Pantau - Pemerintah mempertajam sasaran Program Makan Bergizi Gratis (MBG) dengan memprioritaskan ibu hamil, ibu menyusui, balita, serta masyarakat di daerah tertinggal, terdepan, dan terluar (3T) guna mempercepat penurunan stunting dan meningkatkan kualitas sumber daya manusia.
Menteri Koordinator Bidang Pangan Zulkifli Hasan mengatakan kebijakan tersebut diputuskan dalam Rapat Koordinasi Tingkat Menteri sebagai bagian dari evaluasi menyeluruh terhadap pelaksanaan program.
Zulhas mengungkapkan, "MBG harus hadir lebih dulu kepada mereka yang paling membutuhkan.

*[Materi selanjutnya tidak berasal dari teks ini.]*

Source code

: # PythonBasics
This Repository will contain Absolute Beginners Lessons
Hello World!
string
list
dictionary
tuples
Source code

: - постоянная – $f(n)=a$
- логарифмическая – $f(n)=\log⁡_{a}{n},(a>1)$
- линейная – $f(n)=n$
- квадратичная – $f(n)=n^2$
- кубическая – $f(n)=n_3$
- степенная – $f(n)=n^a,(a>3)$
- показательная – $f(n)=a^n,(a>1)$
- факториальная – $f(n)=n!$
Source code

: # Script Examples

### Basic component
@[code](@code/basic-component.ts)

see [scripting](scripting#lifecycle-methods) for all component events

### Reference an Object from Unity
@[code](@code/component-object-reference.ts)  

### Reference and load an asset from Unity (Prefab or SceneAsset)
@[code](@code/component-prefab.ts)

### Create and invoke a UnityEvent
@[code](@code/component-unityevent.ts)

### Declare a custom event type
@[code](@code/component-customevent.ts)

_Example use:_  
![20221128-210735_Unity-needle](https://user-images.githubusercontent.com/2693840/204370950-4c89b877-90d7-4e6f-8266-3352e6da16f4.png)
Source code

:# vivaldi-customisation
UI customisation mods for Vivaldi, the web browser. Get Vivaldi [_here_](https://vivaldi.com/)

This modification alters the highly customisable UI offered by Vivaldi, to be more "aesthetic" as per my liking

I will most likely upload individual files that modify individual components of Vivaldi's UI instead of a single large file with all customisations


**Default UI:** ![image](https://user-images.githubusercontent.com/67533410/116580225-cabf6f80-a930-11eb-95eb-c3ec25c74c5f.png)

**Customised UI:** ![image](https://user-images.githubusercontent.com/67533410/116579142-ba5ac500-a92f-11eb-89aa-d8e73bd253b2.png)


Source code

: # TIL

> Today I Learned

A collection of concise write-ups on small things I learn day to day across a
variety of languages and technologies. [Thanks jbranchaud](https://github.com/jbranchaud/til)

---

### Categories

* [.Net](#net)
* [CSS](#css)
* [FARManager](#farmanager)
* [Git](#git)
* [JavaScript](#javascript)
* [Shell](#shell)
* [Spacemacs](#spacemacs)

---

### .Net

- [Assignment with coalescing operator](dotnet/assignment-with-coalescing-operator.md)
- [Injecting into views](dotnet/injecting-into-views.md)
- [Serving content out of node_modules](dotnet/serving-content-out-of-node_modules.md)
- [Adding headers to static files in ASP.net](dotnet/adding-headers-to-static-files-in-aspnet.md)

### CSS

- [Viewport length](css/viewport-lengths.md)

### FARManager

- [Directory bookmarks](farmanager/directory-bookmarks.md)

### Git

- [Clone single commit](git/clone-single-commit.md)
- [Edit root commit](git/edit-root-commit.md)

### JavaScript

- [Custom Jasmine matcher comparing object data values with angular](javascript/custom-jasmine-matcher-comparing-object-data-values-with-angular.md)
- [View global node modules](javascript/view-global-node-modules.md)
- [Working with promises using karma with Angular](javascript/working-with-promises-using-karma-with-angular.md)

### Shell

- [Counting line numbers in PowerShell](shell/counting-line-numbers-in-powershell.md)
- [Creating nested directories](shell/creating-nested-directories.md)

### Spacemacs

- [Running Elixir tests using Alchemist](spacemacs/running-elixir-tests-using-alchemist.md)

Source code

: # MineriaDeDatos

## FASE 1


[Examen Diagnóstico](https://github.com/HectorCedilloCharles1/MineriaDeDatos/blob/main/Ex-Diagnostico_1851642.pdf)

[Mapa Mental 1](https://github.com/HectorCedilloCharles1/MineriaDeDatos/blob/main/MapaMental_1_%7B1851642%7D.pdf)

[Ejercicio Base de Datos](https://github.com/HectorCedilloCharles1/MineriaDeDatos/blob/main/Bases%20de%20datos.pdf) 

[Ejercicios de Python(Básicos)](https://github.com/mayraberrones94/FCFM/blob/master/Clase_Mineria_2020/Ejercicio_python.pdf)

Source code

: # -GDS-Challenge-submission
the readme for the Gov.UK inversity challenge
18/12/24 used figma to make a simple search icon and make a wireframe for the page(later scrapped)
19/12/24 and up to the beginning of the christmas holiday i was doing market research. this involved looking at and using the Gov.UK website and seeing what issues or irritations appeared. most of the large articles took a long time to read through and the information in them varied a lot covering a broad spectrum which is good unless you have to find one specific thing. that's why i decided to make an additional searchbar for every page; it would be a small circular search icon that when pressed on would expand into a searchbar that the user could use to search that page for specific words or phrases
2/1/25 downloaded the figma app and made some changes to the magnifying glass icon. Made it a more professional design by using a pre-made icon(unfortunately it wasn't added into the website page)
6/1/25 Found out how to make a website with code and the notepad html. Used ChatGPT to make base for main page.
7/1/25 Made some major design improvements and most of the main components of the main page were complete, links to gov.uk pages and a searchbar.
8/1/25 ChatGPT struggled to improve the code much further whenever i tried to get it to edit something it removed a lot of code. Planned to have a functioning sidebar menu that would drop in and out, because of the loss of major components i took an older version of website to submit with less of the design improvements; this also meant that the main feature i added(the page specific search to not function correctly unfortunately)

Karena itu kita melakukan penajaman sasaran sekaligus memperkuat tata kelola agar anggaran negara benar-benar memberikan manfaat maksimal."
Fokus Percepatan di Daerah 3T
Pemerintah mencatat masih terdapat sekitar 11,15 juta ibu hamil, ibu menyusui, dan balita yang belum menerima manfaat Program MBG.
Kelompok tersebut menjadi prioritas karena dinilai berperan penting dalam percepatan penurunan stunting sejak dini.
Pemerintah juga mempercepat operasional 352 Satuan Pelayanan Pemenuhan Gizi (SPPG) di wilayah 3T yang tersebar di delapan provinsi dengan prevalensi stunting tertinggi.
Selain itu, pemerintah menyiapkan skema indeks kemahalan bahan baku dan insentif sewa SPPG agar pelaksanaan program di wilayah terpencil berjalan optimal.
Zulhas mengatakan, "Prioritas kita sekarang SPPG di daerah 3T. Sebagian besar pendataannya sudah selesai dan kita targetkan minggu ini bisa dituntaskan, termasuk untuk wilayah Papua, Nusa Tenggara Timur, dan Maluku."
BGN Percepat Aktivasi SPPG
Zulhas menambahkan, "Kita ingin memastikan masyarakat di wilayah 3T juga mendapatkan pelayanan MBG dengan baik."
Sebelumnya, Badan Gizi Nasional (BGN) mempercepat pembangunan dan aktivasi SPPG di wilayah 3T dengan target penyelesaian dalam satu pekan.
Kepala BGN Sudaryono mengungkapkan, "Wilayah Papua, NTT, Nias, Maluku, Maluku Utara, dan daerah-daerah yang jauh menjadi prioritas karena masyarakat di sana sangat membutuhkan. Arahan Bapak Menko Pangan bersama seluruh kementerian dan lembaga adalah memastikan pelaksanaannya berjalan cepat, tepat sasaran, dan terkoordinasi dengan baik."